Task requirements — A single number is wanted: how many lines of the data include the string "skonfigurować".

Data for the task —
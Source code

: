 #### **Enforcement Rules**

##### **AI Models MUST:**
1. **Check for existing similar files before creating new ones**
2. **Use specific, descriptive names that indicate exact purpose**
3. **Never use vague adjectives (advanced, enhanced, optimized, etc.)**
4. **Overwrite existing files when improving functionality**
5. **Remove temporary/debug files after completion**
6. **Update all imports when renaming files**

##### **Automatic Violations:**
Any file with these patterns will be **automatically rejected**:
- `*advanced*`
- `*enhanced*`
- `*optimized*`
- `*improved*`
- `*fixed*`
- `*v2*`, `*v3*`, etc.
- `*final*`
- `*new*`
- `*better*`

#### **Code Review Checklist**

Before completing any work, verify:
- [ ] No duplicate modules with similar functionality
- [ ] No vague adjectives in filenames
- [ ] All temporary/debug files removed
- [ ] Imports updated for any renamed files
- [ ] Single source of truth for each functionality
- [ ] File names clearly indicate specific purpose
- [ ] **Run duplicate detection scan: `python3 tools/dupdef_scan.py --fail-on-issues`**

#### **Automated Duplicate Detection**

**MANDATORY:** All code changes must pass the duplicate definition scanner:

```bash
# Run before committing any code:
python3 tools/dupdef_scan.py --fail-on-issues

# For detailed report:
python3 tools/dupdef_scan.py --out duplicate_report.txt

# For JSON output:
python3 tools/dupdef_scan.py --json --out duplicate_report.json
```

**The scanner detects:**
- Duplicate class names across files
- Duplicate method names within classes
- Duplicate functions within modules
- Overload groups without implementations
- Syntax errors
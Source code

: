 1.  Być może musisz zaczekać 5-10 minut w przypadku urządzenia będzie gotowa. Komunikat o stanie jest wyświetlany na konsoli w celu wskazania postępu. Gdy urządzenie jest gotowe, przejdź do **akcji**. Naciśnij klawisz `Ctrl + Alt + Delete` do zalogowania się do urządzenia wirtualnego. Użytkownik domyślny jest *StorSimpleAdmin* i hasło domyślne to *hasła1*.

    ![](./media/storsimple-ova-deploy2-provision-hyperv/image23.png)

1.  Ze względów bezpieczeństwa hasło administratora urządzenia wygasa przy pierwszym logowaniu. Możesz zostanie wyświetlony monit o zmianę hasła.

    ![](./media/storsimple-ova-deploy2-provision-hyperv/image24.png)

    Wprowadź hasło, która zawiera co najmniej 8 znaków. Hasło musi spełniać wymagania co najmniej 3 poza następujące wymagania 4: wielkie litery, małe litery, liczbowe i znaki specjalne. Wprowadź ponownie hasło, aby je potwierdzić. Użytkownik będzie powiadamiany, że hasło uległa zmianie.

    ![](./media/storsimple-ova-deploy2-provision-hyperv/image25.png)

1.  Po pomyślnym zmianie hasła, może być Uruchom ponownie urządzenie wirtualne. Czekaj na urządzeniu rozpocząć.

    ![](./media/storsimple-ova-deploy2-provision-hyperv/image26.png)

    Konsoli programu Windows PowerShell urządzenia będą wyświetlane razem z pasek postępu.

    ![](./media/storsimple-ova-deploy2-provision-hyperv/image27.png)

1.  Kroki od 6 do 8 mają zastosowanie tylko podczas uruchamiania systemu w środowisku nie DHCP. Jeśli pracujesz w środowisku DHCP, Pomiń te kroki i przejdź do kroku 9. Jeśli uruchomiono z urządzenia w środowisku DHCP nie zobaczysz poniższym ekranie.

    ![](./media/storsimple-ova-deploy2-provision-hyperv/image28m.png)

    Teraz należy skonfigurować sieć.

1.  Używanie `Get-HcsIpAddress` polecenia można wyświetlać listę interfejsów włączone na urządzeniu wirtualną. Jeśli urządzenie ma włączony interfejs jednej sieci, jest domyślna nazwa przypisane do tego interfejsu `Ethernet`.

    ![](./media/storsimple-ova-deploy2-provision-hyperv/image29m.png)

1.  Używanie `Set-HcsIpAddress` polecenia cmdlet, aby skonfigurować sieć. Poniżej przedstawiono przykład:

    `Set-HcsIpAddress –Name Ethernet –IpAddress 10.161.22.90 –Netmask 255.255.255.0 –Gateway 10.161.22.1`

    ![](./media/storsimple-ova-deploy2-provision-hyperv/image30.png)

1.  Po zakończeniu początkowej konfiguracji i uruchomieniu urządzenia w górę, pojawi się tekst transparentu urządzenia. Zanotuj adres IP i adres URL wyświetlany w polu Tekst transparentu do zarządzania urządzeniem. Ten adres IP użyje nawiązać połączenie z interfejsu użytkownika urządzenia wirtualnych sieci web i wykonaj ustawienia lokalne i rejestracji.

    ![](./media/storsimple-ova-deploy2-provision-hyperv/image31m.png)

Task output — 2